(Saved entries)
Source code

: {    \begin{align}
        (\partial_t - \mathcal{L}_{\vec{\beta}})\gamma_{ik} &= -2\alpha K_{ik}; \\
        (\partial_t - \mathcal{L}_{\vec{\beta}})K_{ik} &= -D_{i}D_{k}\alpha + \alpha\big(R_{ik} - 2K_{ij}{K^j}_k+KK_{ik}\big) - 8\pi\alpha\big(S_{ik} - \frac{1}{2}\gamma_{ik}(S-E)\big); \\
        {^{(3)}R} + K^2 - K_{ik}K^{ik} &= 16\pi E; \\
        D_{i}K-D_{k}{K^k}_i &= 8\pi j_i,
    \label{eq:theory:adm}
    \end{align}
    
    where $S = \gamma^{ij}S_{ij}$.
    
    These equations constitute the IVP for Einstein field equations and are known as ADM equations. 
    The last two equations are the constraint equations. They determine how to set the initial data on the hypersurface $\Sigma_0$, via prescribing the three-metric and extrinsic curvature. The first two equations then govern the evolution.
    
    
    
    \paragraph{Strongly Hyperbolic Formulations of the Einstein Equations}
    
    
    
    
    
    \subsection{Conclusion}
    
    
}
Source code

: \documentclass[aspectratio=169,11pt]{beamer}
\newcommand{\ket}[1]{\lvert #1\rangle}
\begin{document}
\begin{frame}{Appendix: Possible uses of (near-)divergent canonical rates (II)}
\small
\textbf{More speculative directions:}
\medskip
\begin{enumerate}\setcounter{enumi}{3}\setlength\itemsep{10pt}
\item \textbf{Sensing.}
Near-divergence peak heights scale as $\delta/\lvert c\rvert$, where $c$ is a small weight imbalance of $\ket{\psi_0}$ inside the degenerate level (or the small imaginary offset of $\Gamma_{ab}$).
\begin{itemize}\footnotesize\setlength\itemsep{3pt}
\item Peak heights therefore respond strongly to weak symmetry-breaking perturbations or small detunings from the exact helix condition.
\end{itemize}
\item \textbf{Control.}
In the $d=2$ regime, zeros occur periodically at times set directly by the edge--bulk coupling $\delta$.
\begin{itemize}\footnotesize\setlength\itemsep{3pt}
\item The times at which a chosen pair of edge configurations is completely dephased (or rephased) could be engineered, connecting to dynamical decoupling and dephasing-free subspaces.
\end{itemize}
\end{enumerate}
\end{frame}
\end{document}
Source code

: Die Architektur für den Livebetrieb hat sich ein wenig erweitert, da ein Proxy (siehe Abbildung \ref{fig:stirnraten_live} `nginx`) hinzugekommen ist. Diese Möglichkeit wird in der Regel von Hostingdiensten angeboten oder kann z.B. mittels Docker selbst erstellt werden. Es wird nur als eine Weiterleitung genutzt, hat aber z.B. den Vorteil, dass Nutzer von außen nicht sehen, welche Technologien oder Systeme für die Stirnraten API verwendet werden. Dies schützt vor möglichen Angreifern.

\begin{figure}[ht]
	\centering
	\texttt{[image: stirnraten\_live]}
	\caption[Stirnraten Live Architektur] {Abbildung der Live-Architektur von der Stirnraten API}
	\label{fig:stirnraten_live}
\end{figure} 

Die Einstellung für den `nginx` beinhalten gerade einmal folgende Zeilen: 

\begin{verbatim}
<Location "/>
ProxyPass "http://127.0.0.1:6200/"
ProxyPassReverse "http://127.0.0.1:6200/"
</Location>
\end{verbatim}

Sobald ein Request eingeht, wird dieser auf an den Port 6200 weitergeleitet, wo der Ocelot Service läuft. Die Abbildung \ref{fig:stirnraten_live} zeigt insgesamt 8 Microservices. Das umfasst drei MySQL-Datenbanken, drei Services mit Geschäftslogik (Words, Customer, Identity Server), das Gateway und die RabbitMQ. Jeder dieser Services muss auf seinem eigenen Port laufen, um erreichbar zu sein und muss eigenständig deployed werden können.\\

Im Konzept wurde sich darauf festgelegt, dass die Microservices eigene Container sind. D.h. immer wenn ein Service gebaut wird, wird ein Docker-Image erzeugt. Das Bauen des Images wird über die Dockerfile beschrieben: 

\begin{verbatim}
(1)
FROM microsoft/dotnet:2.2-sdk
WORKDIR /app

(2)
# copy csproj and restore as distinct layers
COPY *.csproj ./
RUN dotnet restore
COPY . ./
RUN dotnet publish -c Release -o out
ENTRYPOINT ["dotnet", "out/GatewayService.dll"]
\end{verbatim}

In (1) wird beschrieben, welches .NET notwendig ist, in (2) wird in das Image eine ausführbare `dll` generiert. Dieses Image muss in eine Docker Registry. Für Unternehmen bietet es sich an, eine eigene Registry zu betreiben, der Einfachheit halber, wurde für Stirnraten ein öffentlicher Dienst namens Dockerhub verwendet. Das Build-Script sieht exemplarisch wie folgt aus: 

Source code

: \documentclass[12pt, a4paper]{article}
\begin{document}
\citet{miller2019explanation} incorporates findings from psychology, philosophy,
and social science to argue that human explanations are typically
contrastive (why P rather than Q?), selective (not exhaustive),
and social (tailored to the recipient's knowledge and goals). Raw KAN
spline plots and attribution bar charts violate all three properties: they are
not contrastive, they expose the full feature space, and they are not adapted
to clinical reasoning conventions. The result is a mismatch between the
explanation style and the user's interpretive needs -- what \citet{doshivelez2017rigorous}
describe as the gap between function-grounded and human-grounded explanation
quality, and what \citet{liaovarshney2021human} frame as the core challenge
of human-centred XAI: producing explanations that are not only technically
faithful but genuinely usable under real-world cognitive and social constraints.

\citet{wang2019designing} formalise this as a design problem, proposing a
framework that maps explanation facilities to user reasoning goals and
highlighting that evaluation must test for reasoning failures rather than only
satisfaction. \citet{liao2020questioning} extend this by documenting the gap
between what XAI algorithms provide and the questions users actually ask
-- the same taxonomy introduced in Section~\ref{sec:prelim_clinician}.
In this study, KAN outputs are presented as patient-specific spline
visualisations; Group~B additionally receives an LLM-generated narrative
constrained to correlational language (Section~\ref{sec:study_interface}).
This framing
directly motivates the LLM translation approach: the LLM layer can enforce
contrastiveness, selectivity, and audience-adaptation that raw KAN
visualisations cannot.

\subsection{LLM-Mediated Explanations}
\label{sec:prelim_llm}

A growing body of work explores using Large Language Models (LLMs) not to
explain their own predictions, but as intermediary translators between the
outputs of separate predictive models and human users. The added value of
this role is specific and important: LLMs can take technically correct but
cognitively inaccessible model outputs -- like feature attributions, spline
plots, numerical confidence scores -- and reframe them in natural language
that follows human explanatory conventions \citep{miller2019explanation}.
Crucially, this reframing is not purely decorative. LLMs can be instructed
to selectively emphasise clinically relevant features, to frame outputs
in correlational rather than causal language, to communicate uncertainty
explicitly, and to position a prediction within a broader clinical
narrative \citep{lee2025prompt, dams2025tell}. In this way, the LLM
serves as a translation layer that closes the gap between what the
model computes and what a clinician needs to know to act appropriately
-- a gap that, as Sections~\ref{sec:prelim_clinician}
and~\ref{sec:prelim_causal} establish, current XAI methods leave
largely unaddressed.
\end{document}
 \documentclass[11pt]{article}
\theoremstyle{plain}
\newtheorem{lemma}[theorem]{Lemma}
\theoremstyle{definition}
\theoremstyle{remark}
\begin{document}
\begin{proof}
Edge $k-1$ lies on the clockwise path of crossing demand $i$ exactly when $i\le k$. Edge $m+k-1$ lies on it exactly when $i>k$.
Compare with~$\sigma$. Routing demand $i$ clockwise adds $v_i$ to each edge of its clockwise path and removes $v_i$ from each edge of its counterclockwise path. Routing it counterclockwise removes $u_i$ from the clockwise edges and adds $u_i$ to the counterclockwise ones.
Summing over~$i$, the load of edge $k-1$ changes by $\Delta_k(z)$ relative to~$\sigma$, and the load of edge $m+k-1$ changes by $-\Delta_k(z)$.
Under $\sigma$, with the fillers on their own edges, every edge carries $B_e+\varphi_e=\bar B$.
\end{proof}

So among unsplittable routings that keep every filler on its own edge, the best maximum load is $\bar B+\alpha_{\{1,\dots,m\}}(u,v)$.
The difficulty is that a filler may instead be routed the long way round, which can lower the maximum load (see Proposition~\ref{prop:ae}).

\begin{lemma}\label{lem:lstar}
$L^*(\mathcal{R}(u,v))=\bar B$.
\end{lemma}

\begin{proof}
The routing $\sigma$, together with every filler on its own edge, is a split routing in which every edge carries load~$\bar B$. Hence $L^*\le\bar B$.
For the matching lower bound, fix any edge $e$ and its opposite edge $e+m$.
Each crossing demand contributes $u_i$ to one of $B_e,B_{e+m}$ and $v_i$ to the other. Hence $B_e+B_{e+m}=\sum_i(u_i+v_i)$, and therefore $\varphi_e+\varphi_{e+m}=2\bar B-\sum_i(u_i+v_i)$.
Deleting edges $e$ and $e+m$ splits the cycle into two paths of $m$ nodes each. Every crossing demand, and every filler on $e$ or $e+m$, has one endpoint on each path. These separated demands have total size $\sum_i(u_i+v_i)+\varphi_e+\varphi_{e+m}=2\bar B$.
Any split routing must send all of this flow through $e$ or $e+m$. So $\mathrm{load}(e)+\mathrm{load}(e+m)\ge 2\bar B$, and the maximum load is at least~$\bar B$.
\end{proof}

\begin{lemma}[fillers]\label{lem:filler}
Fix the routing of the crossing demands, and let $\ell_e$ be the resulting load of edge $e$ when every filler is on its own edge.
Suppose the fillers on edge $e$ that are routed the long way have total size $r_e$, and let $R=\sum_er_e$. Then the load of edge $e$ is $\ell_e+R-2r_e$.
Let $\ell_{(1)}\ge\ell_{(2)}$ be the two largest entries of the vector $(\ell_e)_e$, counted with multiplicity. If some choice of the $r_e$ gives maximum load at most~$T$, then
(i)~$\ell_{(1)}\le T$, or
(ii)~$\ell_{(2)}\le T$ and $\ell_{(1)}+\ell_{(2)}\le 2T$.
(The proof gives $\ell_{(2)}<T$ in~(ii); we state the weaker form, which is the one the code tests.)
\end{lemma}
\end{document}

- [WHAT THE EXERCISE ASKS]
Output the lines above exactly, but only those between the line holding "and social (tailored" and the line holding "In this study, KAN", inclusive.

- [OUTPUT FOR THIS EXERCISE]
and social (tailored to the recipient's knowledge and goals). Raw KAN
spline plots and attribution bar charts violate all three properties: they are
not contrastive, they expose the full feature space, and they are not adapted
to clinical reasoning conventions. The result is a mismatch between the
explanation style and the user's interpretive needs -- what \citet{doshivelez2017rigorous}
describe as the gap between function-grounded and human-grounded explanation
quality, and what \citet{liaovarshney2021human} frame as the core challenge
of human-centred XAI: producing explanations that are not only technically
faithful but genuinely usable under real-world cognitive and social constraints.

\citet{wang2019designing} formalise this as a design problem, proposing a
framework that maps explanation facilities to user reasoning goals and
highlighting that evaluation must test for reasoning failures rather than only
satisfaction. \citet{liao2020questioning} extend this by documenting the gap
between what XAI algorithms provide and the questions users actually ask
-- the same taxonomy introduced in Section~\ref{sec:prelim_clinician}.
In this study, KAN outputs are presented as patient-specific spline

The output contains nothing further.